March and April were tough as Hazel made the transition to a nap schedule and we learned to navigate around it. I was hesitant to plan things with friends because it was impossible to anticipate when she would be up. Typically the boys and I don't do well without a fun activity any given day. When we spend too much time within these walls, they start to fight, I get easily irritated and I let them watch way more TV than I would prefer. I need a lot of social interaction to thrive and often lack the inertia to get out of the house if I don't have plans forcing me to be somewhere. Thankfully the sunny days and predictable schedule made May much more pleasant and June is shaping up to be quite nice.

With Owen well into his 5th year, he is SO ready for Kindergarten. He needs a lot of stimulation, both physically and emotionally, and I don't feel like I have the energy or know how to provide it. He can he difficult to be around and he's at the stage where he likes to take everything just a little too far. What starts out as a fun game often ends with Wes crying and/or me frustrated. For example, Steve bought Owen and Wes a little Easter toy that had stickers, candy and a stuffed animal in it. Owen took his stickers to school and passed one out to each kid in the class. When I picked him up the teacher told me what a sweet kid he is and commended my parenting. Later that day, Owen realized that Wes still had his full stock of stickers. He demanded that Wes share with him and when Wes refused he punched him in the face and proceeded to steal them.

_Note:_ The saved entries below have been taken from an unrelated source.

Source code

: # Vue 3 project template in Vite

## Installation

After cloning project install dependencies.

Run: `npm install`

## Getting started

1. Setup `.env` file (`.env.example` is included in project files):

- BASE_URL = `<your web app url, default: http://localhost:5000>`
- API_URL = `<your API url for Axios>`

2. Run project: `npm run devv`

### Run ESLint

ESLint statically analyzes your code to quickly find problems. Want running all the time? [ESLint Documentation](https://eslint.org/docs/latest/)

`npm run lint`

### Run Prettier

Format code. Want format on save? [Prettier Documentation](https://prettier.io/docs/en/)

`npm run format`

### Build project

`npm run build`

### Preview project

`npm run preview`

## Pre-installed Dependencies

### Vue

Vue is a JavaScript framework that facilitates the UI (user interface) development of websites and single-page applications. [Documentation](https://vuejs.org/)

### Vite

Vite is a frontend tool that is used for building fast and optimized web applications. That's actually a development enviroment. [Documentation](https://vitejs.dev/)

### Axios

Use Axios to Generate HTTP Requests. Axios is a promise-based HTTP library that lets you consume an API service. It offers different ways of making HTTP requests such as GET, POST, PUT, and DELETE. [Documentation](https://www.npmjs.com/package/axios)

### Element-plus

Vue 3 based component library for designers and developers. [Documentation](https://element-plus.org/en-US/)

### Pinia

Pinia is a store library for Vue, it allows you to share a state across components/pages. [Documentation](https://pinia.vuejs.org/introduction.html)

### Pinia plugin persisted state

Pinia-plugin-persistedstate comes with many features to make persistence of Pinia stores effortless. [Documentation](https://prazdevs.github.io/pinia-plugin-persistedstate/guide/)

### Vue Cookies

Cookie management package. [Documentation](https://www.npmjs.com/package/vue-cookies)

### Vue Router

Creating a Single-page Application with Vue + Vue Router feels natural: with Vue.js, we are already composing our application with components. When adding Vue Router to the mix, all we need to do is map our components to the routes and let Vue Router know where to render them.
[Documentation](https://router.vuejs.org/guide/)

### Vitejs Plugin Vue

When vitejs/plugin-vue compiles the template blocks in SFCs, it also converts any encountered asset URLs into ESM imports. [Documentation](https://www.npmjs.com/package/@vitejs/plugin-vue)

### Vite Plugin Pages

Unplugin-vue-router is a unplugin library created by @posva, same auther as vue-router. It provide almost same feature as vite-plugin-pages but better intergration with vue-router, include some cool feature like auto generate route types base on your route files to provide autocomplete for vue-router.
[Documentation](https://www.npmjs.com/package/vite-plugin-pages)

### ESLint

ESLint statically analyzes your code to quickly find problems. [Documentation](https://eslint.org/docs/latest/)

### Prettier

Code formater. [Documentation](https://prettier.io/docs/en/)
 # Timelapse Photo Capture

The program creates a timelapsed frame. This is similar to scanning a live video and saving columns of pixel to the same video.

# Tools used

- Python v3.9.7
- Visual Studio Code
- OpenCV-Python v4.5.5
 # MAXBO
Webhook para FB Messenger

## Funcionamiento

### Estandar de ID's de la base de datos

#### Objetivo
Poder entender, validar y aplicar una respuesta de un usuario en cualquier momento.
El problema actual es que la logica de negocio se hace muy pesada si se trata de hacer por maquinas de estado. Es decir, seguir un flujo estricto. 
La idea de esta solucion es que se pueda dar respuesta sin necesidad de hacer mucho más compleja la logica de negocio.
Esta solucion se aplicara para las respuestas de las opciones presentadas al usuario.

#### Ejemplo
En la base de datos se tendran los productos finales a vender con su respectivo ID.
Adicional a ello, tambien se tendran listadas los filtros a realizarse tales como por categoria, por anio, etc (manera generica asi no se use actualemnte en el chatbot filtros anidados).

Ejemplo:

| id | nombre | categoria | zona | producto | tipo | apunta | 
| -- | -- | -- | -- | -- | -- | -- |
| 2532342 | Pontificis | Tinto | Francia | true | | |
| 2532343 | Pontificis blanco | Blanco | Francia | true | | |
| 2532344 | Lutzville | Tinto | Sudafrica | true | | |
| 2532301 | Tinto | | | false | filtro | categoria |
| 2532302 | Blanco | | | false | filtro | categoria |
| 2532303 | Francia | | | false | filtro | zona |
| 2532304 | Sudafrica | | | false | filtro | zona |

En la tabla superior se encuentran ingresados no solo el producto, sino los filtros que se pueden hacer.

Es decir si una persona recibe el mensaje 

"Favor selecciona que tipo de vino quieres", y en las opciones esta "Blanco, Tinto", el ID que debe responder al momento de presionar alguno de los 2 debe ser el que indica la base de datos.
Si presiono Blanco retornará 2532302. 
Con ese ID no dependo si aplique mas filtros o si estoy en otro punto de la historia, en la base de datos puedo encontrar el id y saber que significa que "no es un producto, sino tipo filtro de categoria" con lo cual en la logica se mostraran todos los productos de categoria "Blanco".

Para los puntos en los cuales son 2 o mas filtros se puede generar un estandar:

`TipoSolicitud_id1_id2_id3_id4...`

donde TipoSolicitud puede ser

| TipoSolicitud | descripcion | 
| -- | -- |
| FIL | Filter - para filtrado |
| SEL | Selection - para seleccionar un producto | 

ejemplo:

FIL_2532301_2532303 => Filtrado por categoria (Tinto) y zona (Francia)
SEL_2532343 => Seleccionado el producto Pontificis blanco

Weston doesn't understand past, present and future tense and I love how he always tells me stories about "tomorrow." He is super in tune to Hazel and they play together so well. She loves crawling all over him and patting his head. He is a loud and boisterous kid who is always making noise- talking, singing, dancing, screaming. He craves attention and makes us all laugh, Owen thinks he's hilarious. Wes saves his best material for dinner time where they both laugh and forego any semblance of the manners I try so hard to teach them.

We had Hazel baptized at Peninsula Lutheran, as per the Rallo family tradition. We went to service there to meet with Pastor Chuck and talk about the details a few weeks before. I haven't been to Lutheran Church much in recent years and I was surprised by how much I enjoyed being there with the kids. Worshiping in a church like the one I grew up in felt warm and peaceful. We all went up for communion and Pastor Chuck misunderstood that we said it was okay for Wes to have the bread, so he got passed over, but Owen got his. They both had the grape juice. When it was time to head back to our seats, Wes didn't want to go. He stayed kneeling, hands folded, waiting for his little piece of the body of Christ. After a minor meltdown in front of the entire congregation, Ty was able to talk him off the ledge and he made his way back to the pew. Later that day Owen and I were in the car together and he told me "I feel so bad that Wes didn't get a rice crispy treat at church."

We got the boys a bunk bed so they are officially #roommates. We were hesitant to put them together because Wes has always been SO good at going to bed at night. We were terrified that Wes would pick up Owen's bad habits. Turns out bunking up was the golden ticket for Owen to finally get to sleep by himself and Wes is so exhausted at night that he curls up and closes his eyes regardless of what Owen is doing.

One of the main reasons I wanted multiple children was so that they'd always have each other. I knew that the more kids we had the harder it would be the parent them, but I also thought that eventually it would pay off. That at some point they would be able to play together rather than demanding my attention all the time. I love knowing that his little brothers presence on the bunk below him is enough to calm Owen's bedtime fears. I pray that when the two of them are together they always feel that same sense of peace, security and connection.

This parenting gig is a real mixed bag. The weeks are full of highs and lows and ever shifting needs. It feels like as soon as we have one routine down, it changes. As a mama I am continually evolving and we're all learning as we go. It is hard, holy work. It's an honor and a privilege. These three sweet faces are everything that is right in the world.